A detailed description of how our novel benzoxazine would work was provided in our previous work (Lopez et al. 2021). However, in brief, at an elevated temperature (i.e., 180 °C or lower, as examined later in this manuscript), the benzoxazine monomer structure undergoes ring-opening polymerization leading to the formation of intramolecular forces between polymer chains, thus decreasing the surface energy of the rock and the associated capillary strength of the pores. This effect can be manifested in a reduction in the rock’s spontaneous brine imbibition rate, as discussed in more detail in our previous study. Therefore, a decision was made first to perform a preliminary investigation into the effectiveness of a reduced benzoxazine concentration (i.e., 2.5 wt.%) in changing spontaneous imbibition characteristics of the CT sandstone when compared with that of a much higher concentration (i.e., 8%). Spontaneous imbibition experiments were conducted over a longer period of time relative to the contact angle measurements (time duration 30 min to 1 h). In doing the above evaluation because, as discussed in our previous work (Lopez et al. 2021), the former technique is done at the larger core scale as compared with contact angles that may be considered highly localized property of a surface conducted over a very small surface portion of a substrate. Furthermore, the spontaneous imbibition process can also be considered much more insightful in relating to the dynamics of the rock–fluid system as they are impacted by the pore network and wide pore size distribution in a core sample.

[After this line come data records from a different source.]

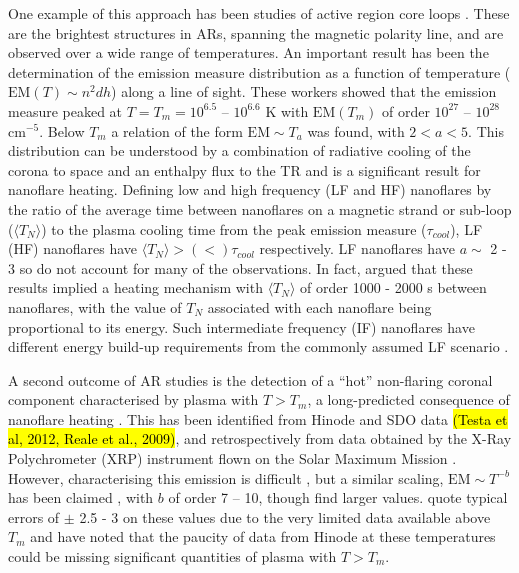 \documentclass[apj]{emulateapj}
\begin{document}
	\par One example of this approach has been studies of active region core loops \citep{warren_constraints_2011,warren_systematic_2012,winebarger_using_2011,tripathi_emission_2011,schmelz_cold_2012,bradshaw_diagnosing_2012,reep_diagnosing_2013,del_zanna_elemental_2014}. These are the brightest structures in ARs, spanning the magnetic polarity line, and are observed over a wide range of temperatures. An important result has been the determination of the emission measure distribution as a function of temperature ($\mathrm{EM}(T)\sim n^2dh$) along a line of sight. These workers showed that the emission measure peaked at $T = T_m = 10^{6.5}$ – $10^{6.6}$ K with $\mathrm{EM}(T_m)$ of order $10^{27}$ – $10^{28}$ cm$^{-5}$.  Below $T_m$ a relation of the form $\mathrm{EM} \sim T_a$ was found, with $2 < a < 5$. This distribution can be understood by a combination of radiative cooling of the corona to space and an enthalpy flux to the TR \citep[e.g.][]{bradshaw_new_2010,bradshaw_cooling_2010} and is a significant result for nanoflare heating. Defining low and high frequency (LF and HF) nanoflares by the ratio of the average time between nanoflares on a magnetic strand or sub-loop ($\langle T_N \rangle$) to the plasma cooling time from the peak emission measure ($\tau_{cool}$), LF (HF) nanoflares have $\langle T_N \rangle > (<) \tau_{cool}$ respectively. LF nanoflares have $a \sim$ 2 - 3 so do not account for many of the observations. In fact, \citet{cargill_active_2014} argued that these results implied a heating mechanism with $\langle T_N \rangle$ of order 1000 - 2000 s between nanoflares, with the value of $T_N$ associated with each nanoflare being proportional to its energy. Such intermediate frequency (IF) nanoflares have different energy build-up requirements from the commonly assumed LF scenario \citep{cargill_active_2014}.  
%
	\par A second outcome of AR studies is the detection of a ``hot'' non-flaring coronal component characterised by plasma with $T > T_m$, a long-predicted consequence of nanoflare heating \citep{cargill_implications_1994,cargill_diagnostics_1995}. This has been identified from Hinode and SDO data \hl{(Testa et al, 2012, Reale et al., 2009)}, and retrospectively from data obtained by the X-Ray Polychrometer (XRP) instrument flown on the Solar Maximum Mission \citep{del_zanna_elemental_2014}. However, characterising this emission is difficult \citep[e.g.][]{winebarger_defining_2012}, but a similar scaling, $\mathrm{EM} \sim T^{-b}$ has been claimed \citep[e.g.][]{warren_systematic_2012}, with $b$ of order 7 – 10, though \citet{del_zanna_elemental_2014} find larger values. \citeauthor{warren_systematic_2012} quote typical errors of $\pm$ 2.5 - 3 on these values due to the very limited data available above $T_m$ and \citet{winebarger_defining_2012} have noted that the paucity of data from Hinode at these temperatures could be missing significant quantities of plasma with $T > T_m$. 
\end{document}
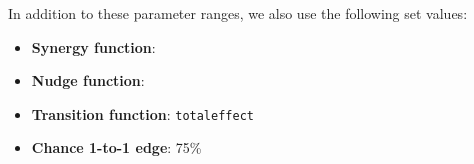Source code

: \documentclass[../main.tex]{subfiles}
\begin{document}
In addition to these parameter ranges, we also use the following set values:

\begin{itemize}
\item \textbf{Synergy function}: \texttt{}
\item \textbf{Nudge function}: \texttt{}
\item \textbf{Transition function}: \texttt{totaleffect}
\item \textbf{Chance 1-to-1 edge}: 75\% 
\end{itemize}
\end{document}
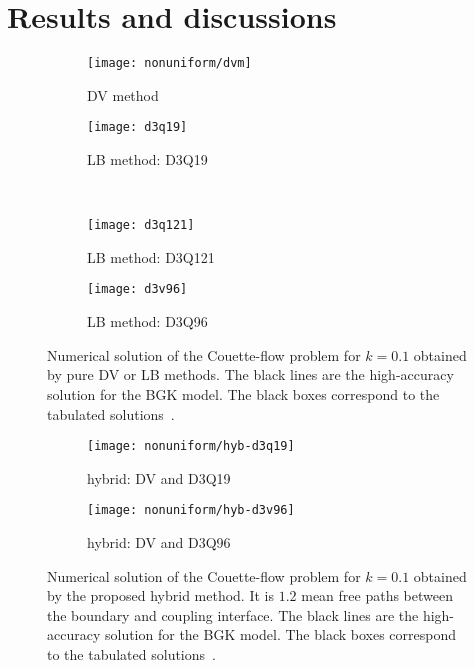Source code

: \documentclass[]{elsarticle} %
\begin{document}
\section{Results and discussions}\label{sec:results}

\begin{figure}
    \centering
    \begin{subfigure}[b]{0.5\textwidth}
        \texttt{[image: nonuniform/dvm]}
        \caption{DV method}
        \label{fig:dvm}
    \end{subfigure}%
    \begin{subfigure}[b]{0.5\textwidth}
        \texttt{[image: d3q19]}
        \caption{LB method: D3Q19}
        \label{fig:d3q19}
    \end{subfigure}\\
    \begin{subfigure}[b]{0.5\textwidth}
        \texttt{[image: d3q121]}
        \caption{LB method: D3Q121}
        \label{fig:d3q121}
    \end{subfigure}%
    \begin{subfigure}[b]{0.5\textwidth}
        \texttt{[image: d3v96]}
        \caption{LB method: D3Q96}
        \label{fig:d3q96}
    \end{subfigure}
    \caption{
        Numerical solution of the Couette-flow problem for \(k=0.1\) obtained by pure DV or LB methods.
        The black lines are the high-accuracy solution for the BGK model.
        The black boxes correspond to the tabulated solutions~\cite{Luo2016}.
    }\label{fig:pure}
\end{figure}

\begin{figure}
    \centering
    \begin{subfigure}[b]{0.5\textwidth}
        \texttt{[image: nonuniform/hyb-d3q19]}
        \caption{hybrid: DV and D3Q19}
        \label{fig:hyb:d3q19}
    \end{subfigure}%
    \begin{subfigure}[b]{0.5\textwidth}
        \texttt{[image: nonuniform/hyb-d3v96]}
        \caption{hybrid: DV and D3Q96}
        \label{fig:hyb:d3v96}
    \end{subfigure}
    \caption{
        Numerical solution of the Couette-flow problem for \(k=0.1\) obtained by the proposed hybrid method.
        It is \(1.2\) mean free paths between the boundary and coupling interface.
        The black lines are the high-accuracy solution for the BGK model.
        The black boxes correspond to the tabulated solutions~\cite{Luo2016}.
    }\label{fig:hybrid}
\end{figure}
\end{document}
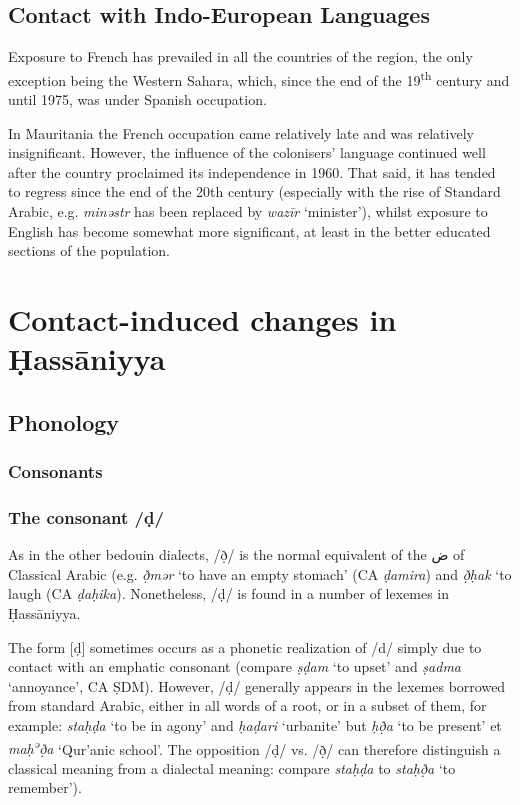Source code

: \documentclass[output=paper]{langsci/langscibook}
\begin{document}
\subsection{ Contact with Indo-European Languages} %

Exposure to French has prevailed in all the countries of the region, the only exception being the Western Sahara, which, since the end of the 19\textsuperscript{th} century and until 1975, was under Spanish occupation.

In Mauritania the French occupation came relatively late and was relatively insignificant. However, the influence of the colonisers’ language continued well after the country proclaimed its independence in 1960. That said, it has tended to regress since the end of the 20th century (especially with the rise of Standard Arabic, e.g. \textit{minəstr} has been replaced by \textit{wazīr} ‘minister’), whilst exposure to English has become somewhat more significant, at least in the better educated sections of the population.

\section{Contact-induced changes in  Ḥassāniyya} %

\subsection{ Phonology} %

\subsubsection{ Consonants} %
\subsubsection{The consonant /ḍ/} %
As in the other bedouin dialects, /ð̣/ is the normal equivalent of the ض of Classical Arabic (e.g. \textit{ð̣mər} ‘to have an empty stomach’ (CA \textit{ḍamira}) and \textit{ð̣ḥak} ‘to laugh (CA \textit{ḍaḥika}). Nonetheless, /ḍ/ is found in a number of lexemes in Ḥassāniyya. 

The form [ḍ] sometimes occurs as a phonetic realization of /d/ simply due to contact with an emphatic consonant (compare \textit{ṣḍam} ‘to upset’ and \textit{ṣadma} ‘annoyance’, CA ṢDM). However, /ḍ/ generally appears in the lexemes borrowed from standard Arabic, either in all words of a root, or in a subset of them, for example: \textit{staḥḍa{\R}} ‘to be in agony’ and \textit{ḥaḍari} ‘urbanite’ but \textit{ḥð̣a{\R}} ‘to be present’ et \textit{maḥ\textsuperscript{ə}}\textit{ð̣{\R}a} ‘Qur’anic school’. The opposition /ḍ/ vs. /ð̣/ can therefore distinguish a classical meaning from a dialectal meaning: compare \textit{staḥḍa{\R}} to \textit{staḥð̣a{\R}} ‘to remember’).
\end{document}
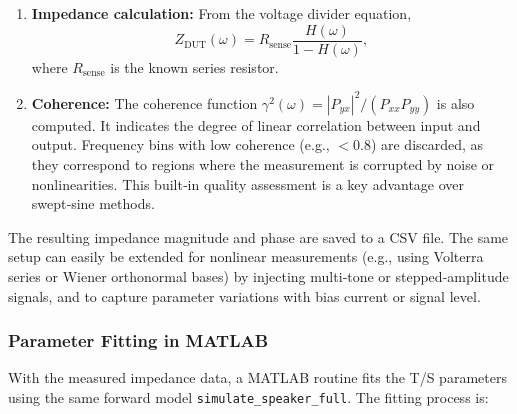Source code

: \begin{enumerate}
  \item \textbf{Impedance calculation:} From the voltage divider equation,
        \[
        Z_{\text{DUT}}(\omega) = R_{\text{sense}} \frac{H(\omega)}{1 - H(\omega)},
        \]
        where $R_{\text{sense}}$ is the known series resistor.
  \item \textbf{Coherence:} The coherence function $\gamma^2(\omega) = |P_{yx}|^2 / (P_{xx} P_{yy})$ is also computed. It indicates the degree of linear correlation between input and output. Frequency bins with low coherence (e.g., $<0.8$) are discarded, as they correspond to regions where the measurement is corrupted by noise or nonlinearities. This built‑in quality assessment is a key advantage over swept‑sine methods.
\end{enumerate}

The resulting impedance magnitude and phase are saved to a CSV file. The same setup can easily be extended for nonlinear measurements (e.g., using Volterra series or Wiener orthonormal bases) by injecting multi‑tone or stepped‑amplitude signals, and to capture parameter variations with bias current or signal level.

\subsubsection{Parameter Fitting in MATLAB}

With the measured impedance data, a MATLAB routine fits the T/S parameters using the same forward model \texttt{simulate\_speaker\_full}. The fitting process is:

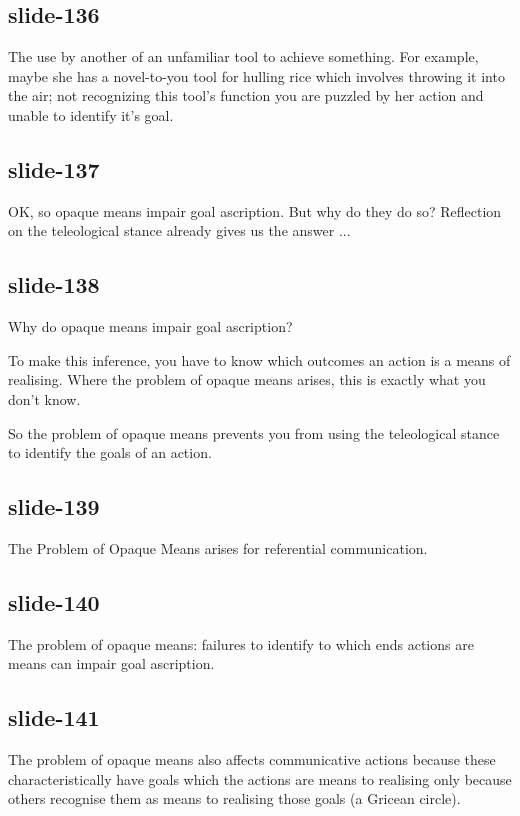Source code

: \documentclass[12pt,\papersize]{extarticle}
\begin{document}
\subsection{slide-136}
The use by another of an unfamiliar tool to achieve something.
For example, maybe she has a novel-to-you tool for hulling rice
which involves throwing it into the air;
not recognizing this tool’s function you are puzzled by her action
and unable to identify it’s goal.

\subsection{slide-137}
OK, so opaque means impair goal ascription.
But why do they do so?
Reflection on the teleological stance already gives us the answer ...

\subsection{slide-138}
Why do opaque means impair goal ascription?
\citep[p.~255]{Csibra:1998cx}

To make this inference, you have to know which outcomes an
action is a means of realising.
Where the problem of opaque means arises, this is exactly what
you don’t know.

So the problem of opaque means prevents you from using the teleological
stance to identify the goals of an action.

\subsection{slide-139}
The Problem of Opaque Means arises for referential communication.

\subsection{slide-140}
The problem of opaque means:
failures to identify to which ends actions are means can impair goal ascription.

\subsection{slide-141}
The problem of opaque means also affects communicative actions
because these characteristically have  goals which the actions
are means to realising only because others recognise them as
means to realising those goals (a Gricean circle).
\end{document}
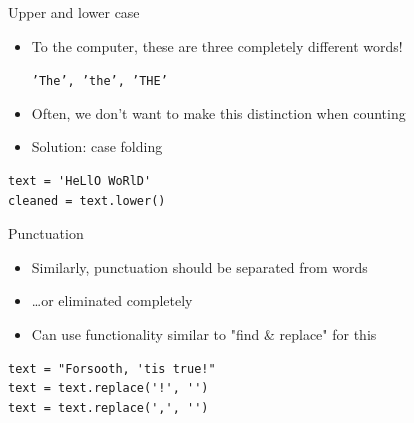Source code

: \documentclass[aspectratio=169,usenames,dvipsnames]{beamer}
\begin{document}
% 
% 
% 
% 

\begin{frame}[fragile]{Upper and lower case}
    \begin{itemize}
        \item To the computer, these
            are three completely different words!

            \texttt{'The', 'the', 'THE'}
        \item Often, we don't want to make this distinction when counting
        \item Solution: case folding
    \end{itemize}
    \pause
\begin{lstlisting}
text = 'HeLlO WoRlD'
cleaned = text.lower()
\end{lstlisting}
\end{frame}

\begin{frame}[fragile]{Punctuation}
    \begin{itemize}
        \item Similarly, punctuation should be separated from words
        \item \dots or eliminated completely
        \item Can use functionality similar to "find \& replace" for this
    \end{itemize}
    \pause
\begin{lstlisting}
text = "Forsooth, 'tis true!"
text = text.replace('!', '')
text = text.replace(',', '')
\end{lstlisting}
\end{frame}
\end{document}
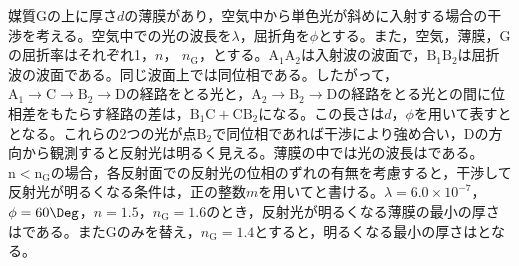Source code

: \hakosyokika
\item
    \begin{mawarikomi}{170pt}{}
        媒質Gの上に厚さ$d$の薄膜があり，空気中から単色光が斜めに入射する場合の干渉を考える。空気中での光の波長を$\lambda $，屈折角を$\phi $とする。また，空気，薄膜，Gの屈折率はそれぞれ1，$n$，
        $n\mathrm{_G}$，とする。$\mathrm{A_1A_2}$は入射波の波面で，$\mathrm{B_1B_2}$は屈折波の波面である。同じ波面上では同位相である。したがって，$\mathrm{A_1}\rightarrow\mathrm{C}\rightarrow \mathrm{B_2}\rightarrow \mathrm{D}$の経路をとる光と，$\mathrm{A_2}\rightarrow \mathrm{B_2}\rightarrow \mathrm{D}$の経路をとる光との間に位相差をもたらす経路の差は，$\mathrm{B_1C+CB_2}$になる。この長さは$d$，$\phi$を用いて表すと\Hako となる。これらの2つの光が点$\mathrm{B_2}$で同位相であれば干渉により強め合い，Dの方向から観測すると反射光は明るく見える。薄膜の中では光の波長は\Hako である。$\mathrm{n<n_G}$の場合，各反射面での反射光の位相のずれの有無を考慮すると，干渉して反射光が明るくなる条件は，正の整数$m$を用いて\Hako と書ける。$\lambda = 6.0\times 10^{-7}$，$\phi = 60\Deg $，$n=1.5$，$n\mathrm{_G}=1.6$のとき，反射光が明るくなる薄膜の最小の厚さは\Hako {}である。またGのみを替え，$n\mathrm{_G}=1.4$とすると，明るくなる最小の厚さは\Hako {}となる。
    \end{mawarikomi}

Initially, samples CT1 and CT4 were treated with 8 and 2.5 wt.% monomer concentrations, respectively, while curing conditions remained similar (180 °C for 1 h). The purpose of using this considerable difference in benzoxazine concentration was first to compare the effect of a high benzoxazine concentration value (closely similar to the concentration used in our previous research analysis, as well as other researchers’ chemical concentration used for rock sample treatment) versus a low concentration, which can avoid a possible pore diameter reduction due to chemical adsorption and presence in the porous space. As evident from the data plotted in Fig. 5, both samples behaved similarly regarding the rate and eventual level of water that spontaneously imbibed into their pore spaces before treatment. However, as expected, the treated sample CT1 exhibited a considerably larger reduction in brine imbibition rate in comparison with CT4. Furthermore, when the samples reached equilibrium, CT4 had imbibed four times more water than CT1 (see Fig. 5). These results suggest that the degree of wettability alteration is directly proportional to the chemical concentration present in the solution. Nevertheless, the result obtained for sample CT4 was still considered positively significant, as will be demonstrated further by the results of the core flooding experiments discussed later. Therefore, our attention was shifted to the effect of the chemical concentration on the pore network and the absolute permeability of CT sandstone.

Fig.5
figure 5

Spontaneous brine imbibition results of CT4 (2.5 wt.% benzoxazine concentration) and CT1 (8 wt.% benzoxazine concentration) both thermally polymerized at 180 °C (BT: Before treatment, AT: After treatment)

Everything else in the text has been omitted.